* GIVEN RECORDS *
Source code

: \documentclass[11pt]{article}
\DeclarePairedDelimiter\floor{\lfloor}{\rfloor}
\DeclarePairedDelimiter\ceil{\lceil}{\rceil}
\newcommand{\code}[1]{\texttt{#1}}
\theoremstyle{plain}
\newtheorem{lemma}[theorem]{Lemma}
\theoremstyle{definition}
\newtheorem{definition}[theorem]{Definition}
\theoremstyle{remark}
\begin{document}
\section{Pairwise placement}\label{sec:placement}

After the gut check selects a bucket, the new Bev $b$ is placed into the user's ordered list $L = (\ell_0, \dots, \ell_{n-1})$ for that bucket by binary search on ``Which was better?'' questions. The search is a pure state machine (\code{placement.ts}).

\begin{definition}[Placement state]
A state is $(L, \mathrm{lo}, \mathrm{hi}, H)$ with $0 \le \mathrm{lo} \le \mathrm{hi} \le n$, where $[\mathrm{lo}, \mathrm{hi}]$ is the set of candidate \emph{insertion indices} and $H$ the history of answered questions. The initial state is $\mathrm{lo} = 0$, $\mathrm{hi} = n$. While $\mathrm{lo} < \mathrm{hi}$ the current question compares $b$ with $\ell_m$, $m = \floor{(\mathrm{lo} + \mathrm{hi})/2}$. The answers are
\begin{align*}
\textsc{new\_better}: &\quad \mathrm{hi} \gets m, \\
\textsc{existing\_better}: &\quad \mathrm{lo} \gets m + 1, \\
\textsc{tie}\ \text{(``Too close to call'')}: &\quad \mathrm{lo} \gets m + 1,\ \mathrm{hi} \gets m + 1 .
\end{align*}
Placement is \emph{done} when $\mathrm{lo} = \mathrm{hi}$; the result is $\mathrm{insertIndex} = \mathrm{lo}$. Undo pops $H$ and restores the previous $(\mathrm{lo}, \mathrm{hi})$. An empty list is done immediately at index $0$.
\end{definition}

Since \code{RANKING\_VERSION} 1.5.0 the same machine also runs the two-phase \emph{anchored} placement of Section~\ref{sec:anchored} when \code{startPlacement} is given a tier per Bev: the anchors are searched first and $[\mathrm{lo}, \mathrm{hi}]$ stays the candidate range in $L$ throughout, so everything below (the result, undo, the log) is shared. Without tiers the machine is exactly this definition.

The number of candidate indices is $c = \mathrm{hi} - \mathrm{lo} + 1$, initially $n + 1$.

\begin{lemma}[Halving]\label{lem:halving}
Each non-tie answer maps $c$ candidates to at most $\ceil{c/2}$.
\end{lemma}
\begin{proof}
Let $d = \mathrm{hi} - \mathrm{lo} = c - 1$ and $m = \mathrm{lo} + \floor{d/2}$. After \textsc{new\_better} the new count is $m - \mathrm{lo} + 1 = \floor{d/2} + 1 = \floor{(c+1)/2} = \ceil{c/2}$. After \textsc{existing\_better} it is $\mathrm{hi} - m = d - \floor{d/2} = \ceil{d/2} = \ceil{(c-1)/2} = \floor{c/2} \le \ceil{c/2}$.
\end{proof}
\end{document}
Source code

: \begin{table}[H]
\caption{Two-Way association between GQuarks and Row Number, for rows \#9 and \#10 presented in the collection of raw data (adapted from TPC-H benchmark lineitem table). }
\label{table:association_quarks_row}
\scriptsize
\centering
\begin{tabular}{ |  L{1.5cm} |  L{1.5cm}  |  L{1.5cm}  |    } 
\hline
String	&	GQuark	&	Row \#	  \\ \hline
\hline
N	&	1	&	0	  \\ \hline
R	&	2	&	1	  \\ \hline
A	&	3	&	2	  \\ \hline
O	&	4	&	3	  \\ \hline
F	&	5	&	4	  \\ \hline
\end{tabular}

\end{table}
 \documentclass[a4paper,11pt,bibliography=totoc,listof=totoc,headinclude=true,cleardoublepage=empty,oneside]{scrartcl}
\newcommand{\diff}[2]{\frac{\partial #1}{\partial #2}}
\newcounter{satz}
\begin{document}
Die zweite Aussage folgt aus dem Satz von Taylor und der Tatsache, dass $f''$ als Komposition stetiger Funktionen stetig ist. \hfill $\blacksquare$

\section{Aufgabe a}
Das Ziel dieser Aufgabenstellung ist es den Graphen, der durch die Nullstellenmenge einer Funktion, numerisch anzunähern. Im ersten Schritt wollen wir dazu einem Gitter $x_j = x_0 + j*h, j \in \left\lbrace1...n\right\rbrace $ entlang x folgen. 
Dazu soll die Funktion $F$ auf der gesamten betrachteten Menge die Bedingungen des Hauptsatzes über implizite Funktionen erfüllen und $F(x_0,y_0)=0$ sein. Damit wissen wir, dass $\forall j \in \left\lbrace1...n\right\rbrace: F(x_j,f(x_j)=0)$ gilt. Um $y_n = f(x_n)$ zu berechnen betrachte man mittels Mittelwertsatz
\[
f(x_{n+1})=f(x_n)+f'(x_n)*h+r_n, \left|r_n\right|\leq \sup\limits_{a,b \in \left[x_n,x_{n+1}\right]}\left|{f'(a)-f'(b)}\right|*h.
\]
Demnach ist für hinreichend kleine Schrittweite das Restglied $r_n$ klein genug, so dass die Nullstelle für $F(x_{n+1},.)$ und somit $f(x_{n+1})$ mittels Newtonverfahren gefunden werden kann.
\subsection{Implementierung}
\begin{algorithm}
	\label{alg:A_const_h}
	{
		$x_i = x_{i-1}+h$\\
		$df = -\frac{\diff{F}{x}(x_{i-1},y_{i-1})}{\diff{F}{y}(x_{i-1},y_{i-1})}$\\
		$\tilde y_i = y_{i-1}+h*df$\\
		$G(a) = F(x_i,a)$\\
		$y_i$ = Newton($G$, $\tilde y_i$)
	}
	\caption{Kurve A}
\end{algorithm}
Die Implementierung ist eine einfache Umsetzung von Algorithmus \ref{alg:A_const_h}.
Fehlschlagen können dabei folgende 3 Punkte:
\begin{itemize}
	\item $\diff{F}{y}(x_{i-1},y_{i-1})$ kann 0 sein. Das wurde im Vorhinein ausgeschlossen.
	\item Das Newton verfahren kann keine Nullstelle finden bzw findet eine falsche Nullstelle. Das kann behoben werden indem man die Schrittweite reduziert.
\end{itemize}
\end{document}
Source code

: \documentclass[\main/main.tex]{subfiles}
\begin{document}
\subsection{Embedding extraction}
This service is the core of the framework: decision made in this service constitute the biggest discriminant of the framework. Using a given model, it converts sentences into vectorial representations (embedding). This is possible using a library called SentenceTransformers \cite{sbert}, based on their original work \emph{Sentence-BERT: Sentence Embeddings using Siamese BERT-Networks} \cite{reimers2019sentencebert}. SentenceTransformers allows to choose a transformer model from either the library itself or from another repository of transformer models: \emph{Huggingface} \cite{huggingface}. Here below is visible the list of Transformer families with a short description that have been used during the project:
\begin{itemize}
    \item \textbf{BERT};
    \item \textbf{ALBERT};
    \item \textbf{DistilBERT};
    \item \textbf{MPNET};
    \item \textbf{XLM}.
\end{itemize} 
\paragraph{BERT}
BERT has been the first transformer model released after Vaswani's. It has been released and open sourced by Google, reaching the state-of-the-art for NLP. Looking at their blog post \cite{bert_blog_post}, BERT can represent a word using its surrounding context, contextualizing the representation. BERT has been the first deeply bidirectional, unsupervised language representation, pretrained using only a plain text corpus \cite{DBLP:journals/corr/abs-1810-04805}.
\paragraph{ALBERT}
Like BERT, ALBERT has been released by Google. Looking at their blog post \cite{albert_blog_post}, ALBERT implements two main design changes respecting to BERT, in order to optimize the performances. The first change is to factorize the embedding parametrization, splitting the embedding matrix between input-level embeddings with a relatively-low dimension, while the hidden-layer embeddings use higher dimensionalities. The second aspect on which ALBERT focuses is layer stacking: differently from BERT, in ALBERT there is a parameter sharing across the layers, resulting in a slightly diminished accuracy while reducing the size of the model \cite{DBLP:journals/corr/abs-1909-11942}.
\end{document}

* TASK DIRECTIONS *
Please give back, exactly as it stands above, the stretch from the line with "Die Implementierung ist" through the line with "im Vorhinein ausgeschlossen.", and no line outside it.

* PROBLEM SOLUTION *
Die Implementierung ist eine einfache Umsetzung von Algorithmus \ref{alg:A_const_h}.
Fehlschlagen können dabei folgende 3 Punkte:
\begin{itemize}
	\item $\diff{F}{y}(x_{i-1},y_{i-1})$ kann 0 sein. Das wurde im Vorhinein ausgeschlossen.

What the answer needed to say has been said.